Baltic News, Every Day

Menu

Four MEPs urge Lithuanian president to halt LRT reforms over independence concerns

Tuesday 7th 2026 on 11:15 in  
lithuania, LRT, media freedom

Four Lithuanian members of the European Parliament have called on President Gitanas Nausėda to intervene in proposed legal amendments they claim weaken the independence of Lithuania’s national broadcaster LRT, LRT reports.

In a joint appeal, MEPs Dainius Žalimas, Petras Auštrevičius, Rasa Juknevičienė and Liudas Mažylis warned that ongoing revisions to the LRT law—debated since late last year—risk undermining the rule of law, media freedom, and the broadcaster’s autonomy. They argue the draft legislation contradicts constitutional principles and EU legal standards by diluting financial safeguards and introducing ambiguous dismissal rules for LRT’s director-general, creating legal uncertainty.

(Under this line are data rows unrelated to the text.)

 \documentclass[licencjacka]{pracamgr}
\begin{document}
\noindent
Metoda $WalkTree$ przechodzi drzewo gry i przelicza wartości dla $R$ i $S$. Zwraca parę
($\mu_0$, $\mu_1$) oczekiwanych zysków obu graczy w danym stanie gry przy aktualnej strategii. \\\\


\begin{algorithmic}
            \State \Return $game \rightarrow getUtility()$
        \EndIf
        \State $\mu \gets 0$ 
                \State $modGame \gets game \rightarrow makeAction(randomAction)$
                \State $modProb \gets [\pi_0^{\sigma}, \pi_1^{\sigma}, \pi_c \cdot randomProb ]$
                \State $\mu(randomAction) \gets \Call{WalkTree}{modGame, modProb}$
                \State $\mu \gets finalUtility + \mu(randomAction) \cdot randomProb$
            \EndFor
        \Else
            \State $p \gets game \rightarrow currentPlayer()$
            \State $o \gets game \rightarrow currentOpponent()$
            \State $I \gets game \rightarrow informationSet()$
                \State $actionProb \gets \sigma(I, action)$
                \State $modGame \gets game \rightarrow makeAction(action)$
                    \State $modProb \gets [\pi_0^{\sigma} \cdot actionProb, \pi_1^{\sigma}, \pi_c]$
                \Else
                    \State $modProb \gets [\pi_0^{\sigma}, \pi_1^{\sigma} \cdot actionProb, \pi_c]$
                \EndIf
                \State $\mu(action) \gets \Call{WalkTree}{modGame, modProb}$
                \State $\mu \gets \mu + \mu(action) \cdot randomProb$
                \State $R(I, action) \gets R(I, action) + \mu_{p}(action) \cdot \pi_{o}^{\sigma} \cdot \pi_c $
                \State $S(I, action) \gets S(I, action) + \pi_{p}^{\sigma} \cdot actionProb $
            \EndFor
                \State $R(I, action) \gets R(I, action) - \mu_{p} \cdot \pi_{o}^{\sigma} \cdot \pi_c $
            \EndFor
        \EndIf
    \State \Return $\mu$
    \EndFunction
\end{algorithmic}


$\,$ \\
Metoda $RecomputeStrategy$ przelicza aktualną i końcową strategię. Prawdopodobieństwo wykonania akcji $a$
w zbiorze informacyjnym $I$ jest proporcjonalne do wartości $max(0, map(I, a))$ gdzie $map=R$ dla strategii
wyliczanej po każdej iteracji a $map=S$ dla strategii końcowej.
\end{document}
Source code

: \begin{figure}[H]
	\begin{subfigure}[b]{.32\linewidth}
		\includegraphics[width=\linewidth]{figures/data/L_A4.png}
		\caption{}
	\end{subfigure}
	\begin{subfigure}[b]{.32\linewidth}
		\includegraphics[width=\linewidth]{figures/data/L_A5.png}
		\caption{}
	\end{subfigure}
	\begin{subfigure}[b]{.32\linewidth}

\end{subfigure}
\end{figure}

The MEPs also criticised the proposed governance model, which establishes an additional collegial body alongside the existing council, raising concerns over overlapping competencies and power concentration. They stressed that the reforms could damage Lithuania’s reputation ahead of its upcoming EU Council presidency.

The letter urges Nausėda to publicly assess the legislative process, uphold constitutional and EU standards, and consider using his constitutional powers—including a potential veto—to pause the bill until the Venice Commission, the Council of Europe’s advisory body on constitutional law, provides its opinion.

Under the draft amendments, LRT’s governing council would expand to 15 members (appointed by the president and parliament), while a new five-member Board would oversee strategy, finance, and operations from 2028. The proposal retains the current two-thirds vote threshold for dismissing the director-general but allows secret ballots, and broadens dismissal grounds to include “gross service misconduct” or reputational concerns.

LRT staff have previously protested the reforms, and journalist associations have voiced opposition, arguing they threaten editorial independence.